### GIVEN ENTRIES ###

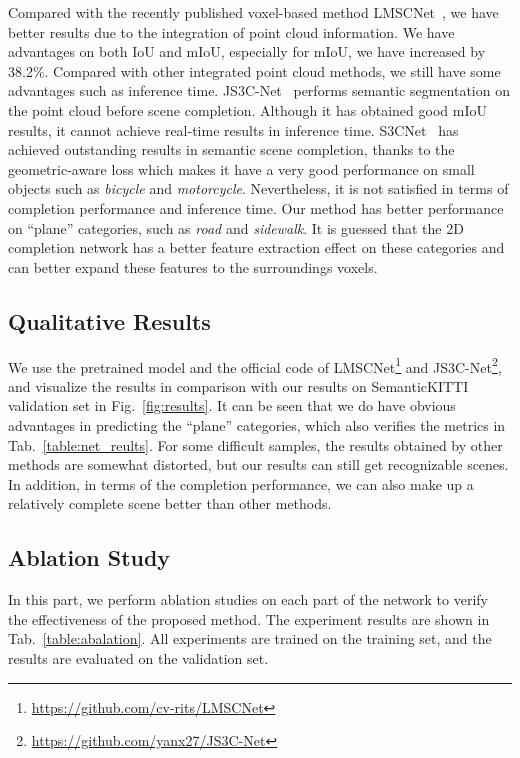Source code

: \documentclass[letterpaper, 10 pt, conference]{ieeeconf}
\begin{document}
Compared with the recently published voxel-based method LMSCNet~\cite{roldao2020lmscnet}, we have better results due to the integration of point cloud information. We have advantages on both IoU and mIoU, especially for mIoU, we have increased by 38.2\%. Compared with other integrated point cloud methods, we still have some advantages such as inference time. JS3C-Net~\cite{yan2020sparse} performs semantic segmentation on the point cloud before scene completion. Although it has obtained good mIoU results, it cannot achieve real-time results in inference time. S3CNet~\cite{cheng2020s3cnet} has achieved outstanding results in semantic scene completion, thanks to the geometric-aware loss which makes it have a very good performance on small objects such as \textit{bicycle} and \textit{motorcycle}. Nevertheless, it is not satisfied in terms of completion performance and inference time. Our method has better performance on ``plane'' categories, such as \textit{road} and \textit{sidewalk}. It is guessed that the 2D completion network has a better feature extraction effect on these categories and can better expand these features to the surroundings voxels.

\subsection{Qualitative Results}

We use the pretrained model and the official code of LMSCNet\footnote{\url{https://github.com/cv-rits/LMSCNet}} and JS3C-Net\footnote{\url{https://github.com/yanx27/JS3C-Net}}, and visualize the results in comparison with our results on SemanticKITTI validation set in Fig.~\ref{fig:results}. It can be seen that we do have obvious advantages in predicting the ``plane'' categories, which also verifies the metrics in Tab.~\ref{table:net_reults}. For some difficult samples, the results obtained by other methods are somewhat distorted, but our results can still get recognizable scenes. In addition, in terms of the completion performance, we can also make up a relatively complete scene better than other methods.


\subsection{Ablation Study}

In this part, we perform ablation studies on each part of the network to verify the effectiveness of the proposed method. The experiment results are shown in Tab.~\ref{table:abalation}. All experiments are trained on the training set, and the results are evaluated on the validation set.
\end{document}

###

Find all the lines with "subsection" in the data and copy them.

\subsection{Qualitative Results}
\subsection{Ablation Study}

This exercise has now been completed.